No Brasil, o aborto é legalmente permitido em três situações: se a gravidez for decorrente de estupro; se representar risco à vida da mulher; e em caso de anencefalia fetal (não formação do cérebro do feto).
Ana Paula lembrou que, antes da portaria do ministério, não era necessário que uma vítima de estupro registrasse boletim de ocorrência para realizar o aborto. “A portaria também exige que vários profissionais concordem com o procedimento e assinem um termo. Já a vítima deverá assinar um termo de que poderá ser responsabilizada por aborto criminoso e falsidade ideológica, caso não se constate a prática do estupro. Mas estupro é um dos crimes mais difíceis de se comprovar, pois raramente deixa provas e testemunhas”, explicou a advogada.

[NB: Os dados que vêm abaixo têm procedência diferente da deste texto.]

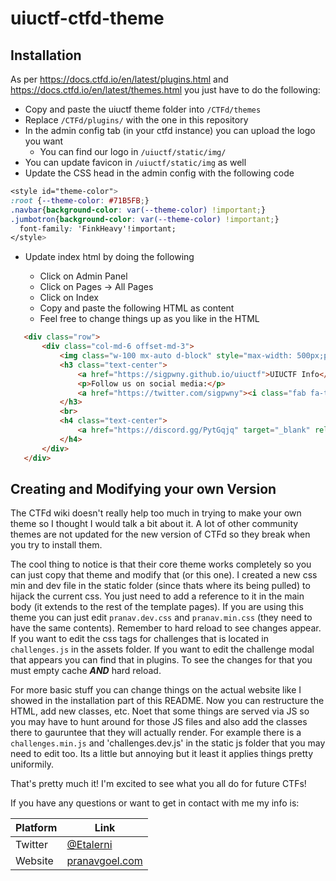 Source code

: # uiuctf-ctfd-theme
## Installation

As per https://docs.ctfd.io/en/latest/plugins.html and https://docs.ctfd.io/en/latest/themes.html you just have to do the following:
- Copy and paste the uiuctf theme folder into `/CTFd/themes`
- Replace `/CTFd/plugins/` with the one in this repository
- In the admin config tab (in your ctfd instance) you can upload the logo you want
    - You can find our logo in `/uiuctf/static/img/`
- You can update favicon in `/uiuctf/static/img` as well
- Update the CSS head in the admin config with the following code

```css
<style id="theme-color">
:root {--theme-color: #71B5FB;}
.navbar{background-color: var(--theme-color) !important;}
.jumbotron{background-color: var(--theme-color) !important;}
  font-family: 'FinkHeavy'!important;
</style>
```

-   Update index html by doing the following

    -   Click on Admin Panel
    -   Click on Pages -> All Pages
    -   Click on Index
    -   Copy and paste the following HTML as content
    -   Feel free to change things up as you like in the HTML


 ```html
    <div class="row">
        <div class="col-md-6 offset-md-3">
            <img class="w-100 mx-auto d-block" style="max-width: 500px;padding: 50px;padding-top: 14vh;" src="themes/uiuctf/static/img/uiuctf-logo.png" />
            <h3 class="text-center">
                <a href="https://sigpwny.github.io/uiuctf">UIUCTF Info</a>
                <p>Follow us on social media:</p>
                <a href="https://twitter.com/sigpwny"><i class="fab fa-twitter fa-2x" aria-hidden="true"></i></a>&nbsp;
            </h3>
            <br>
            <h4 class="text-center">
                <a href="https://discord.gg/PytGqjq" target="_blank" rel="noreferrer noopener">Click here</a> to join our Discord!
            </h4>
        </div>
    </div>
 ```

## Creating and Modifying your own Version

The CTFd wiki doesn't really help too much in trying to make your own theme so I thought I would talk a bit about it. A lot of other community themes are not updated for the new version of CTFd so they break when you try to install them.

The cool thing to notice is that their core theme works completely so you can just copy that theme and modify that (or this one). I created a new css min and dev file in the static folder (since thats where its being pulled) to hijack the current css. You just need to add a reference to it in the main body (it extends to the rest of the template pages). If you are using this theme you can just edit `pranav.dev.css` and `pranav.min.css` (they need to have the same contents). Remember to hard reload to see changes appear. If you want to edit the css tags for challenges that is located in `challenges.js` in the assets folder. If you want to edit the challenge modal that appears you can find that in plugins. To see the changes for that you must empty cache ***AND*** hard reload. 

For more basic stuff you can change things on the actual website like I showed in the installation part of this README. Now you can restructure the HTML, add new classes, etc. Noet that some things are served via JS so you may have to hunt around for those JS files and also add the classes there to gauruntee that they will actually render. For example there is a `challenges.min.js` and 'challenges.dev.js' in the static js folder that you may need to edit too. Its a little but annoying but it least it applies things pretty uniformily. 

That's pretty much it! I'm excited to see what you all do for future CTFs!

If you have any questions or want to get in contact with me my info is:

|Platform|Link|
|--------|----|
|Twitter|[@Etalerni](https://twitter.com/Etalerni)|
|Website|[pranavgoel.com](https://www.pranavgoel.com/)|

​    
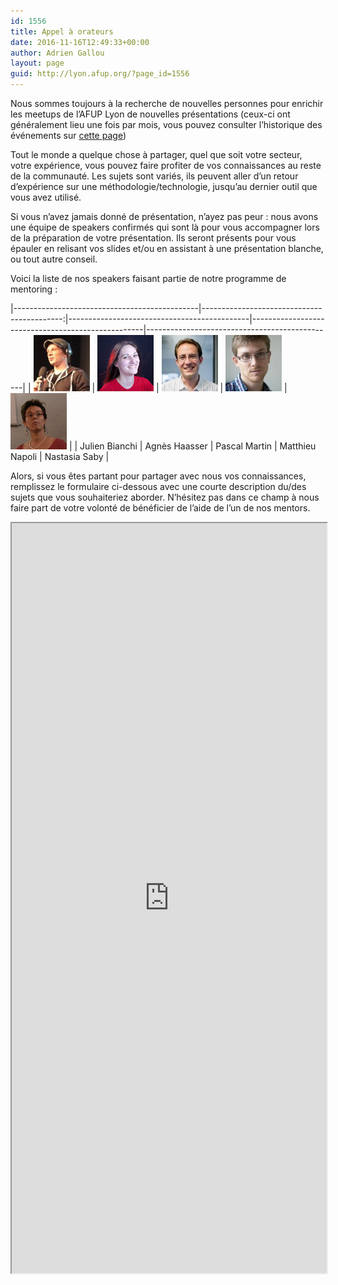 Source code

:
 ```yaml
---
id: 1556
title: Appel à orateurs
date: 2016-11-16T12:49:33+00:00
author: Adrien Gallou
layout: page
guid: http://lyon.afup.org/?page_id=1556
---
```

Nous sommes toujours à la recherche de nouvelles personnes pour enrichir les meetups de l&rsquo;AFUP Lyon de nouvelles présentations (ceux-ci ont généralement lieu une fois par mois, vous pouvez consulter l&rsquo;historique des événements sur [cette page](http://lyon.afup.org/historique/))

Tout le monde a quelque chose à partager, quel que soit votre secteur, votre expérience, vous pouvez faire profiter de vos connaissances au reste de la communauté. Les sujets sont variés, ils peuvent aller d&rsquo;un retour d&rsquo;expérience sur une méthodologie/technologie, jusqu&rsquo;au dernier outil que vous avez utilisé.

Si vous n&rsquo;avez jamais donné de présentation, n&rsquo;ayez pas peur : nous avons une équipe de speakers confirmés qui sont là pour vous accompagner lors de la préparation de votre présentation. Ils seront présents pour vous épauler en relisant vos slides et/ou en assistant à une présentation blanche, ou tout autre conseil.

Voici la liste de nos speakers faisant partie de notre programme de mentoring :


|----------------------------------------------|-------------------------------------------:|---------------------------------------------|---------------------------------------------------|-----------------------------------------------|
| ![Julien Bianchi](/files/2016/11/julien.jpg) | ![Agnès Haasser](/files/2016/11/agnes.jpg) | ![Pascal Martin](/files/2016/11/pascal.jpg) | ![Matthieu Napoli](/files/2016/11/matthieu.jpg)   | ![Nastasia Saby](/files/2016/11/nastasia.jpg) |
| Julien Bianchi                               |  Agnès Haasser                             | Pascal Martin                               | Matthieu Napoli                                   | Nastasia Saby                                 |


Alors, si vous êtes partant pour partager avec nous vos connaissances, remplissez le formulaire ci-dessous avec une courte description du/des sujets que vous souhaiteriez aborder. N&rsquo;hésitez pas dans ce champ à nous faire part de votre volonté de bénéficier de l&rsquo;aide de l&rsquo;un de nos mentors.

<iframe src="https://docs.google.com/forms/d/e/1FAIpQLSdGXowNmETdRslMe2_ChUF5-uiDZ2G6VC88jUcFskcsroj8Tg/viewform" style="width:100%;min-height:1200px"></iframe>

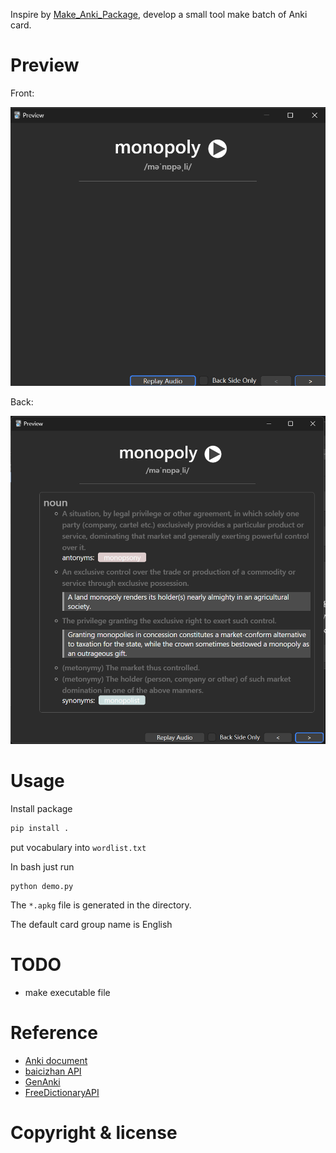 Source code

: Inspire by [Make_Anki_Package](https://github.com/tongfeima/Make_Anki_Package), develop a small tool make batch of Anki card. 


# Preview

Front:

![Front](https://github.com/Wizard-one/word2anki/blob/main/doc/img/front.png)

Back:

![Back](https://github.com/Wizard-one/word2anki/blob/main/doc/img/back.png)



# Usage

Install package
```python
pip install .
```

put vocabulary into `wordlist.txt`

In bash just run
```
python demo.py
```
The `*.apkg` file is generated in the directory. 

The default card group name is English


# TODO

- make executable file


# Reference

- [Anki document](https://docs.ankiweb.net/templates/fields.html#field-references)
- [baicizhan API](https://github.com/lyc8503/baicizhan-word-meaning-API)
- [GenAnki](https://github.com/kerrickstaley/genanki)
- [FreeDictionaryAPI](https://github.com/meetDeveloper/freeDictionaryAPI)

# Copyright & license

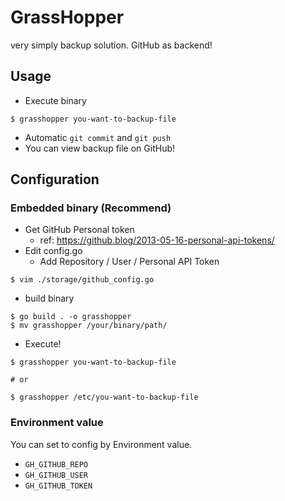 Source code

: # GrassHopper

very simply backup solution. GitHub as backend!

## Usage

- Execute binary

```shell script
$ grasshopper you-want-to-backup-file
```

- Automatic `git commit` and `git push`
- You can view backup file on GitHub!

## Configuration
### Embedded binary (Recommend)

- Get GitHub Personal token
  - ref: https://github.blog/2013-05-16-personal-api-tokens/
- Edit config.go
  - Add Repository / User / Personal API Token

```shell script
$ vim ./storage/github_config.go
```

- build binary

```shell script
$ go build . -o grasshopper
$ mv grasshopper /your/binary/path/
```

- Execute!

```shell script
$ grasshopper you-want-to-backup-file

# or

$ grasshopper /etc/you-want-to-backup-file    
```

### Environment value

You can set to config by Environment value.

- `GH_GITHUB_REPO`
- `GH_GITHUB_USER`
- `GH_GITHUB_TOKEN` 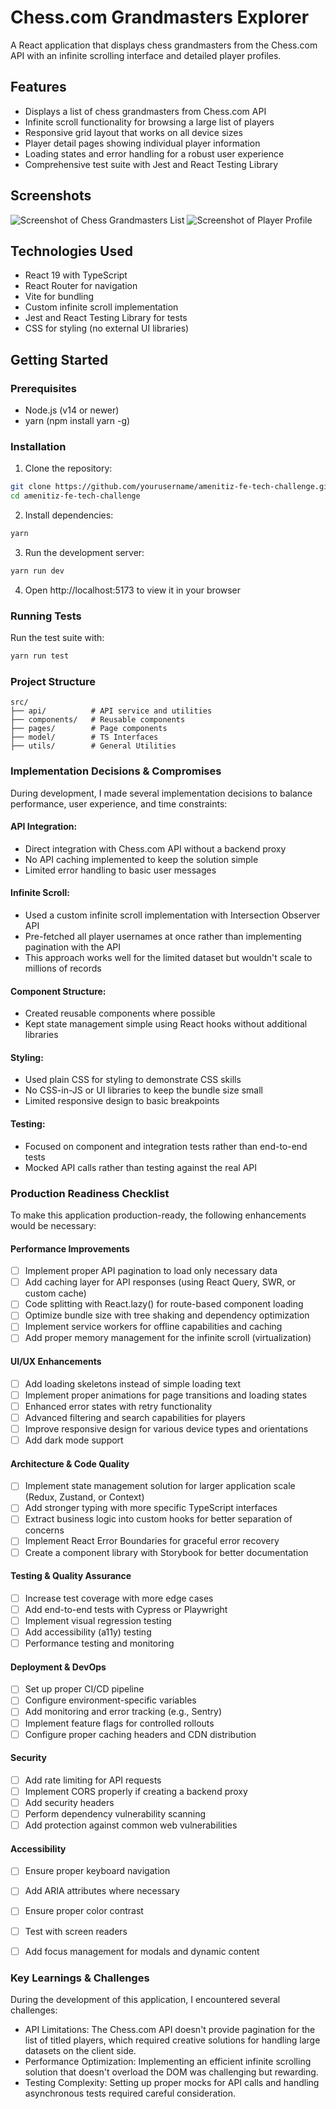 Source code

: # Chess.com Grandmasters Explorer

A React application that displays chess grandmasters from the Chess.com API with an infinite scrolling interface and detailed player profiles.

## Features

- Displays a list of chess grandmasters from Chess.com API
- Infinite scroll functionality for browsing a large list of players
- Responsive grid layout that works on all device sizes
- Player detail pages showing individual player information 
- Loading states and error handling for a robust user experience
- Comprehensive test suite with Jest and React Testing Library

## Screenshots

![Screenshot of Chess Grandmasters List](screenshots/players-list.png)
![Screenshot of Player Profile](screenshots/player-profile.png)

## Technologies Used

- React 19 with TypeScript
- React Router for navigation
- Vite for bundling
- Custom infinite scroll implementation
- Jest and React Testing Library for tests
- CSS for styling (no external UI libraries)

## Getting Started

### Prerequisites

- Node.js (v14 or newer)
- yarn (npm install yarn -g)

### Installation

1. Clone the repository:
```bash
git clone https://github.com/yourusername/amenitiz-fe-tech-challenge.git
cd amenitiz-fe-tech-challenge
```

2. Install dependencies:
```bash
yarn
```

3. Run the development server:
```bash
yarn run dev
```

4. Open http://localhost:5173 to view it in your browser

### Running Tests
Run the test suite with:

```bash
yarn run test
```

### Project Structure
```
src/
├── api/          # API service and utilities
├── components/   # Reusable components
├── pages/        # Page components
├── model/        # TS Interfaces
├── utils/        # General Utilities
```

### Implementation Decisions & Compromises

During development, I made several implementation decisions to balance performance, user experience, and time constraints:

#### API Integration:

- Direct integration with Chess.com API without a backend proxy
- No API caching implemented to keep the solution simple
- Limited error handling to basic user messages

#### Infinite Scroll:

- Used a custom infinite scroll implementation with Intersection Observer API
- Pre-fetched all player usernames at once rather than implementing pagination with the API
- This approach works well for the limited dataset but wouldn't scale to millions of records

#### Component Structure:

- Created reusable components where possible
- Kept state management simple using React hooks without additional libraries

#### Styling:

- Used plain CSS for styling to demonstrate CSS skills
- No CSS-in-JS or UI libraries to keep the bundle size small
- Limited responsive design to basic breakpoints

#### Testing:

- Focused on component and integration tests rather than end-to-end tests
- Mocked API calls rather than testing against the real API


### Production Readiness Checklist
To make this application production-ready, the following enhancements would be necessary:

#### Performance Improvements
- [ ] Implement proper API pagination to load only necessary data
- [ ] Add caching layer for API responses (using React Query, SWR, or custom cache)
- [ ] Code splitting with React.lazy() for route-based component loading
- [ ] Optimize bundle size with tree shaking and dependency optimization
- [ ] Implement service workers for offline capabilities and caching
- [ ] Add proper memory management for the infinite scroll (virtualization)

#### UI/UX Enhancements
- [ ] Add loading skeletons instead of simple loading text
- [ ] Implement proper animations for page transitions and loading states
- [ ] Enhanced error states with retry functionality
- [ ] Advanced filtering and search capabilities for players
- [ ] Improve responsive design for various device types and orientations
- [ ] Add dark mode support

#### Architecture & Code Quality
- [ ] Implement state management solution for larger application scale (Redux, Zustand, or Context)
- [ ] Add stronger typing with more specific TypeScript interfaces
- [ ] Extract business logic into custom hooks for better separation of concerns
- [ ] Implement React Error Boundaries for graceful error recovery
- [ ] Create a component library with Storybook for better documentation

#### Testing & Quality Assurance
- [ ] Increase test coverage with more edge cases
- [ ] Add end-to-end tests with Cypress or Playwright
- [ ] Implement visual regression testing
- [ ] Add accessibility (a11y) testing
- [ ] Performance testing and monitoring

#### Deployment & DevOps
- [ ] Set up proper CI/CD pipeline
- [ ] Configure environment-specific variables
- [ ] Add monitoring and error tracking (e.g., Sentry)
- [ ] Implement feature flags for controlled rollouts
- [ ] Configure proper caching headers and CDN distribution

#### Security
- [ ] Add rate limiting for API requests
- [ ] Implement CORS properly if creating a backend proxy
- [ ] Add security headers
- [ ] Perform dependency vulnerability scanning
- [ ] Add protection against common web vulnerabilities

#### Accessibility
- [ ] Ensure proper keyboard navigation
- [ ] Add ARIA attributes where necessary
- [ ] Ensure proper color contrast
- [ ] Test with screen readers
- [ ] Add focus management for modals and dynamic content


### Key Learnings & Challenges
During the development of this application, I encountered several challenges:

- API Limitations: The Chess.com API doesn't provide pagination for the list of titled players, which required creative solutions for handling large datasets on the client side.
- Performance Optimization: Implementing an efficient infinite scrolling solution that doesn't overload the DOM was challenging but rewarding.
- Testing Complexity: Setting up proper mocks for API calls and handling asynchronous tests required careful consideration.

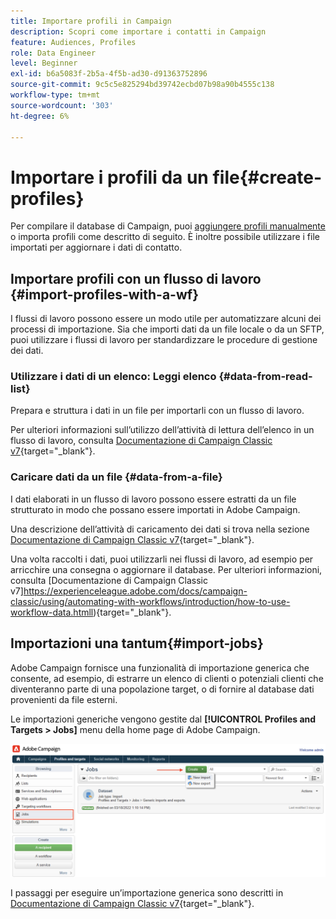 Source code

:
 ```yaml
---
title: Importare profili in Campaign
description: Scopri come importare i contatti in Campaign
feature: Audiences, Profiles
role: Data Engineer
level: Beginner
exl-id: b6a5083f-2b5a-4f5b-ad30-d91363752896
source-git-commit: 9c5c5e825294bd39742ecbd07b98a90b4555c138
workflow-type: tm+mt
source-wordcount: '303'
ht-degree: 6%

---
```


# Importare i profili da un file{#create-profiles}

Per compilare il database di Campaign, puoi [aggiungere profili manualmente](create-profiles.md) o importa profili come descritto di seguito. È inoltre possibile utilizzare i file importati per aggiornare i dati di contatto.

## Importare profili con un flusso di lavoro {#import-profiles-with-a-wf}

I flussi di lavoro possono essere un modo utile per automatizzare alcuni dei processi di importazione. Sia che importi dati da un file locale o da un SFTP, puoi utilizzare i flussi di lavoro per standardizzare le procedure di gestione dei dati.

### Utilizzare i dati di un elenco: Leggi elenco {#data-from-read-list}

Prepara e struttura i dati in un file per importarli con un flusso di lavoro.

Per ulteriori informazioni sull’utilizzo dell’attività di lettura dell’elenco in un flusso di lavoro, consulta [Documentazione di Campaign Classic v7](https://experienceleague.adobe.com/docs/campaign-classic/using/automating-with-workflows/targeting-activities/read-list.html){target=&quot;_blank&quot;}.

### Caricare dati da un file {#data-from-a-file}

I dati elaborati in un flusso di lavoro possono essere estratti da un file strutturato in modo che possano essere importati in Adobe Campaign.

Una descrizione dell’attività di caricamento dei dati si trova nella sezione [Documentazione di Campaign Classic v7](https://experienceleague.adobe.com/docs/campaign-classic/using/automating-with-workflows/action-activities/data-loading--file-.html){target=&quot;_blank&quot;}.

Una volta raccolti i dati, puoi utilizzarli nei flussi di lavoro, ad esempio per arricchire una consegna o aggiornare il database. Per ulteriori informazioni, consulta [Documentazione di Campaign Classic v7]https://experienceleague.adobe.com/docs/campaign-classic/using/automating-with-workflows/introduction/how-to-use-workflow-data.htmll){target=&quot;_blank&quot;}.

## Importazioni una tantum{#import-jobs}

Adobe Campaign fornisce una funzionalità di importazione generica che consente, ad esempio, di estrarre un elenco di clienti o potenziali clienti che diventeranno parte di una popolazione target, o di fornire al database dati provenienti da file esterni.

Le importazioni generiche vengono gestite dal **[!UICONTROL Profiles and Targets > Jobs]** menu della home page di Adobe Campaign.

![](assets/new-import-job.png)

I passaggi per eseguire un’importazione generica sono descritti in [Documentazione di Campaign Classic v7](https://experienceleague.adobe.com/docs/campaign-classic/using/getting-started/importing-and-exporting-data/generic-imports-exports/about-generic-imports-exports.html?lang=it){target=&quot;_blank&quot;}.
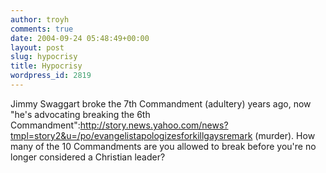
 ```yaml
---
author: troyh
comments: true
date: 2004-09-24 05:48:49+00:00
layout: post
slug: hypocrisy
title: Hypocrisy
wordpress_id: 2819
---
```


Jimmy Swaggart broke the 7th Commandment (adultery) years ago, now "he's advocating breaking the 6th Commandment":http://story.news.yahoo.com/news?tmpl=story2&u=/po/evangelistapologizesforkillgaysremark (murder). How many of the 10 Commandments are you allowed to break before you're no longer considered a Christian leader?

Renata Jardim, integrante do Comitê Latino-Americano e do Caribe para a Defesa dos Direitos das Mulheres, explicou que o atendimento correto seria prezar pelo cuidado. “Essas vítimas já passaram por uma série de constrangimentos, de violações, e vão buscar a saúde para um atendimento que seja uma acolhida. Elas não estão buscando a polícia em um sentido de responsabilização. Elas estão procurando um espaço para serem cuidadas”, observou.
Uma das justificativas do ministério para a nova portaria é a possibilidade, com a notificação à polícia, de se ter um maior controle dos índices de estupro no país, aumentando o suporte às vítimas e, também, aprimorando as políticas públicas relacionadas ao crime. “Somente punir os agressores não tem o efeito de garantir que essas mulheres vão sair dessa situação. Na verdade, coloca as mulheres ainda em mais risco. Acabam, por medo e por não confiarem na resposta estatal, não acessando o serviço público porque não querem prosseguir o processo criminal”, afirmou.